An island gives you a great opportunity to upgrade your kitchen and even add some much-needed style to a dated space. However, since the island and the rest of your appliances and cabinetry share the same visual space, you're best served by coordinating looks, not clashing.

Here are a few tips for the most common builder kitchens I've encountered:

* Let's say your kitchen has golden oak cabinets, dark green laminate countertops, dark tan floor tiles and black appliances. Your island can feature dark green or black painted cabinets and paneled appliances in a similar door style. The dark green cabinets would look great with black tops, and vice versa. Select hardware for your island and add it to the cabinets on the periphery. If the island features a prep sink, choose a bar faucet and a companion main faucet to replace your existing one.

* Let's say your kitchen has white laminate cabinets, white appliances and a light, flecked laminate countertop. Your floors are a beige tile. Choose one of the accent colors in the laminate flecked top, (e.g., light blue or light green) and opt for painted cabinets in that color. Choose a light, solid-color top and paneled appliances.

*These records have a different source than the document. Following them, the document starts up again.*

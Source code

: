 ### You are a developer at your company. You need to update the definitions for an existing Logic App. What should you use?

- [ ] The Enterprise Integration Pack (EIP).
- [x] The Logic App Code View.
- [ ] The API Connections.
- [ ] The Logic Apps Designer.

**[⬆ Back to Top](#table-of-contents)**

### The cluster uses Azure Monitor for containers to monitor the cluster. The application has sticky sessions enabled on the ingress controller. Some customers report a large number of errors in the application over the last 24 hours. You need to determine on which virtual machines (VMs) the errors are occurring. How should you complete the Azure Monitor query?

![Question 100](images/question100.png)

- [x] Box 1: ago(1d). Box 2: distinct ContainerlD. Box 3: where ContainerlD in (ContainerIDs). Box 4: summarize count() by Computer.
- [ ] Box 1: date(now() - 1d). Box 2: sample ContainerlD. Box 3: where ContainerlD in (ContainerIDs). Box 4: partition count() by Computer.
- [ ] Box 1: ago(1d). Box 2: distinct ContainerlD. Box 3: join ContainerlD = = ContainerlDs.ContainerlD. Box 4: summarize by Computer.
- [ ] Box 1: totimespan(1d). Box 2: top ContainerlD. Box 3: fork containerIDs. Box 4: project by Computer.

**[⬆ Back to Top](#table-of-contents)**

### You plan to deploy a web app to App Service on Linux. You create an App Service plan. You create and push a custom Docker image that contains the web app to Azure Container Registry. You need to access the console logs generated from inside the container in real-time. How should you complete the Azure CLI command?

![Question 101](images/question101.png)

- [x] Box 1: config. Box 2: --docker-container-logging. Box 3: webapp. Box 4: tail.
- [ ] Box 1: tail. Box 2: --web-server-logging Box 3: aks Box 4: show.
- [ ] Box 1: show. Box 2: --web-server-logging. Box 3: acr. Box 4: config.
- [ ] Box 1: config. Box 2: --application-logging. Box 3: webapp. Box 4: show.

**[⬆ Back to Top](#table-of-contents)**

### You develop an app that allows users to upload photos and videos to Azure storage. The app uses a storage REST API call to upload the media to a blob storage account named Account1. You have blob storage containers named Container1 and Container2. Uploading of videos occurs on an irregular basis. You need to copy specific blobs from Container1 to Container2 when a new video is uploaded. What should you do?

* Let's say your kitchen has faux walnut cabinets, almond appliances, beige tile tops and floors. If your budget doesn't allow for tearing it all out, replace all your appliances with stainless ones to add some brightness; choose painted black island cabinets to tie into the darker tones in the walnut-grained ones surrounding it, (and coordinate with future replacements), and opt for a solid-toned cream-colored slab countertop. Update all the hardware and faucets with stainless, as well, for more shine. A nifty - extremely durable - sink to consider is one of Blanco's Silgranit models in its handsome Café Brown. It'll tie in with your existing brown cabinets and remind you of how far you've come when you finally replace them!


Adding an installed island to your kitchen is likely to invoke local code issues. Be sure to engage a local professional to ensure that your island is properly wired, plumbed, equipped, sized and planned. This will provide you and future homeowners with a safe, enjoyable addition to your home.


AGAIN, ASK YOURSELF WHY: This island really cooks. It features a hood, oven, cooktop and Brookhaven semi-custom cabinetry from Wood-Mode, featured on the company's web site.

ISLAND CLEAN-UP STATION: This large island that I co-designed for a local family features a dishwasher, trash center, sink and convenient storage for baggies, tin foil, Tupperware, etc.

ISLAND COOKING STATION: This island features a Miele DA424 hood that elevates when not in use, preserving views and conversation sight lines for the cook.

THE ENTERTAINING CENTER: This island features a bar sink, a full suite of entertaining-friendly appliances and a strikingly-beautiful ThinkGlass countertop, shown on the company's web site.

STYLE NOTES: Your island doesn't have to match the rest of your kitchen, but it should coordinate. Here's a beautiful example featuring Dynasty by Omega semi-custom cabinets from the manufacturer's web site.


  1. I just followed your link from over at AT. That kitchen looks great!

  2. Glad you liked the pics! Thanks for taking the time to visit and comment.